Même chose ailleurs : Christine Lagarde, la présidente de la BCE, ne laisse aucun doute quant au fait que ses collègues et elle sont déterminés à mener l’inflation vers l’objectif de 2 %, et ce rapidement (« in a timely manner »). Elle l’a encore souligné, par exemple, dans son audition devant le Parlement européen fin septembre.

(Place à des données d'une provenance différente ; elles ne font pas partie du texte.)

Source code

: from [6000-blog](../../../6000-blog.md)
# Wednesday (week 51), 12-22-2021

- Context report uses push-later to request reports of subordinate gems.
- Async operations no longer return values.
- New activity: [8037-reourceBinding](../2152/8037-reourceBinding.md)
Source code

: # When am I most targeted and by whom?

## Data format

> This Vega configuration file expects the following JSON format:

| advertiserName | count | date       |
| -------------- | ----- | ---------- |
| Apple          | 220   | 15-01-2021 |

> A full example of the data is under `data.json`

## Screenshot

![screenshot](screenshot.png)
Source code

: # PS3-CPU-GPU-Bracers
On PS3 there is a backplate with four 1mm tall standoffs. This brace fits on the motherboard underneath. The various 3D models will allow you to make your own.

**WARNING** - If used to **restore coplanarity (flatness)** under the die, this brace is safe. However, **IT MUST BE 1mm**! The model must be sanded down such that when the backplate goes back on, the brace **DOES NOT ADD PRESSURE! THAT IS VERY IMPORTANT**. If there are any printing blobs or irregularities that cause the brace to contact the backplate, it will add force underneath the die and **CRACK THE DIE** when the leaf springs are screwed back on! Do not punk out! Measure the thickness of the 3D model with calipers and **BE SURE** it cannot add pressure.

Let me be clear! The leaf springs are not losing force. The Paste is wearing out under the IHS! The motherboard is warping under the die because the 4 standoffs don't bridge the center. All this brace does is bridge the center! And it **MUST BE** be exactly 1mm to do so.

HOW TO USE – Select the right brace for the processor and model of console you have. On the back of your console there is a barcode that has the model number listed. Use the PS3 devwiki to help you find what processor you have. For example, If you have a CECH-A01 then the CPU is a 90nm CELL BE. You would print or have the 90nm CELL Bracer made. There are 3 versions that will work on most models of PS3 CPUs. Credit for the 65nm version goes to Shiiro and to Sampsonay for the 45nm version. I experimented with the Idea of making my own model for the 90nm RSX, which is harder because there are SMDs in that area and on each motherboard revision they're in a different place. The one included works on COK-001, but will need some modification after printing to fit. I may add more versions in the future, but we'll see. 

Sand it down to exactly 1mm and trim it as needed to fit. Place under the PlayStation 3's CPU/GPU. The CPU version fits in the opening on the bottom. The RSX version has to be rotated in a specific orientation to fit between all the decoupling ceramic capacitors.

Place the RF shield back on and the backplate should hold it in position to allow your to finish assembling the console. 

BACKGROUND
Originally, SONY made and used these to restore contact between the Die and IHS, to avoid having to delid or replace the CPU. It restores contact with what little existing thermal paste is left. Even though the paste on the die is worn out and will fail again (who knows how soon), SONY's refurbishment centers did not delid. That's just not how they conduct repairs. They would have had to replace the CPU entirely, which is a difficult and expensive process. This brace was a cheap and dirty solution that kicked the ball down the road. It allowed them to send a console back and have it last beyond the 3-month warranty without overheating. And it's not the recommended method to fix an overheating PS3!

Il semble cependant que la trajectoire de l’inflation soit sur la bonne voie, déclinant en Europe ainsi qu’aux Etats-Unis. Un mouvement qu’indiquent également les taux d’intérêt des obligations indexées sur l’inflation. Avec un taux de 2,5 %, les marchés expriment que, pour eux, l’inflation paraît pratiquement sous contrôle. Est-ce à dire que l’on peut dès à présent espérer assister à un recul de la volatilité ? Probablement non. Depuis le printemps dernier, les taux réels, corrigés par l’inflation – les taux qui importent, en fin de compte –, ont augmenté aux Etats-Unis d’un bon point de pourcentage, à 2,5 %. C’est 2 points au-dessus de la médiane réalisée depuis 2010. Si cela dure, un réel problème se posera.
Au vu de ces perspectives, Paul Krugman se demandait récemment si l’on est arrivé à une « nouvelle normalité ». Avec de tels taux, ce sont surtout les débiteurs les plus vulnérables (au sein des entreprises, des ménages et du secteur public) qui se verraient confrontés à de graves problèmes. En fait, c’est déjà le cas dans une multitude de pays émergents. Les taux d’intérêt élevés américains mettent sous pression leurs taux de change, renchérissent les coûts de leurs dettes extérieures et risquent de déclencher des crises financières. Comme cela a été le cas si souvent.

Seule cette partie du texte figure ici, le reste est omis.